ま、まあ。前回の目覚めの時に見つけた漂流物に書いてあったのは、たしか1920年だが、損ぐらいだったと思う。という事は、自分の漂流物知識さえも、もう50年まと言うわけだ。早いなぁ、時代の流れ。
「うむ。時代は大体わかった。して、ここに来た理由は?」
「え、えっと……」
少女は口ごもってしまう。
「…あー、そっか! 泡の中に入って来たもんだから。自分がどうやって来たかも分からないんだな?」
「は、はい! そもそも、泡の中になんて、どうやって入ったのかも。さっぱり……」
「うーむ、そこからか…。じゃあ、いずみちゃんがそうなる前の、自分の居た街の様子は?」
「それだったら…」
少女は、故郷が見えるかと期待したのか、もう一度辺りを見回してから口を開く。
「故郷は……港の町です。背にはおっきい山があって……山の中にぽつんと出来た、小さな集落みたいなところです」
「ふむふむ。結構しゃれた場所なんだねぇ」
「ええ。みんな、すごい優しくて、それで……」
そう言葉をつづけたところで、少女の言葉が詰まってしまった。見て見れば、顔は悲しそうな表情で固まり、じんわりと目元に涙が見える。
「お、おぉおぉ? どうしたんだい、大丈夫かい?」
どうしていいのか分からなくて、いずみちゃんに近寄って抱き、そっと背中を撫でてあげた。
「す、すみません。なんか、私帰れるのかなーって、急に思っちゃって……」
「あぁ……」
そうか。不思議な状況の連続で、急にいつもの場所の事を思い返しちゃったから、途端に元の場所に帰れるか不安になっちゃったわけだ。ちょっと、まずいことをしたなぁ……。

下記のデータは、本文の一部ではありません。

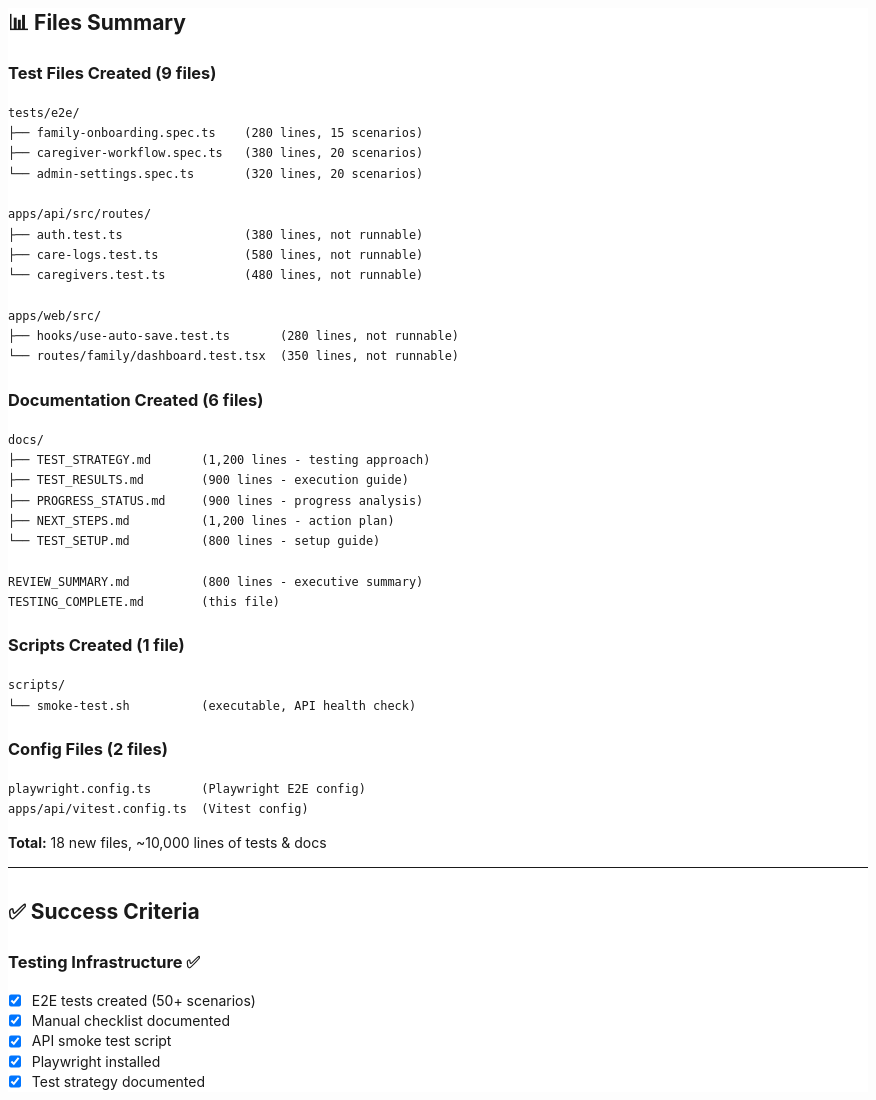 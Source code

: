 ## 📊 Files Summary

### Test Files Created (9 files)
```
tests/e2e/
├── family-onboarding.spec.ts    (280 lines, 15 scenarios)
├── caregiver-workflow.spec.ts   (380 lines, 20 scenarios)
└── admin-settings.spec.ts       (320 lines, 20 scenarios)

apps/api/src/routes/
├── auth.test.ts                 (380 lines, not runnable)
├── care-logs.test.ts            (580 lines, not runnable)
└── caregivers.test.ts           (480 lines, not runnable)

apps/web/src/
├── hooks/use-auto-save.test.ts       (280 lines, not runnable)
└── routes/family/dashboard.test.tsx  (350 lines, not runnable)
```

### Documentation Created (6 files)
```
docs/
├── TEST_STRATEGY.md       (1,200 lines - testing approach)
├── TEST_RESULTS.md        (900 lines - execution guide)
├── PROGRESS_STATUS.md     (900 lines - progress analysis)
├── NEXT_STEPS.md          (1,200 lines - action plan)
└── TEST_SETUP.md          (800 lines - setup guide)

REVIEW_SUMMARY.md          (800 lines - executive summary)
TESTING_COMPLETE.md        (this file)
```

### Scripts Created (1 file)
```
scripts/
└── smoke-test.sh          (executable, API health check)
```

### Config Files (2 files)
```
playwright.config.ts       (Playwright E2E config)
apps/api/vitest.config.ts  (Vitest config)
```

**Total:** 18 new files, ~10,000 lines of tests & docs

---

## ✅ Success Criteria

### Testing Infrastructure ✅
- [x] E2E tests created (50+ scenarios)
- [x] Manual checklist documented
- [x] API smoke test script
- [x] Playwright installed
- [x] Test strategy documented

「おおぉ、泣かないでおくれ、いずみちゃん。大丈夫、大丈夫だから……」
「ぐすっ、ぐす……」
泣きかけるいずみちゃんをなだめながら、自分は辺りを見回す。
この子が、どこから来たか、か……。陸の港際とまでは分かったが、それ以上の事が分からない。
……だが、手がかりが何も無いというわけでもない。
「…うぅむ……」
ゆっくりと空を見上げる。
そこにあるのは澄んだ青い空。波の中、海上の様子とは反し何の波も経ってない澄んだ世界。自分は、そこにいつも一本の道が浮かび上がる事を知っている。
そう、光の道だ。泡、記憶を溢れんばかりに含んだ魂達は、光の道に乗ってあの世のある水平線を目指していく。この子が入っていた泡も、それと同じであるとしたら……。
「……あの先、なのかねぇ……」
自分は、いつも出来上がる光の道の先の方を眺めた。
消える水平線の反対側。魂がやってくる方をたどれば、いずみちゃんが言っていた港の町にたどり着くかもしれなかった。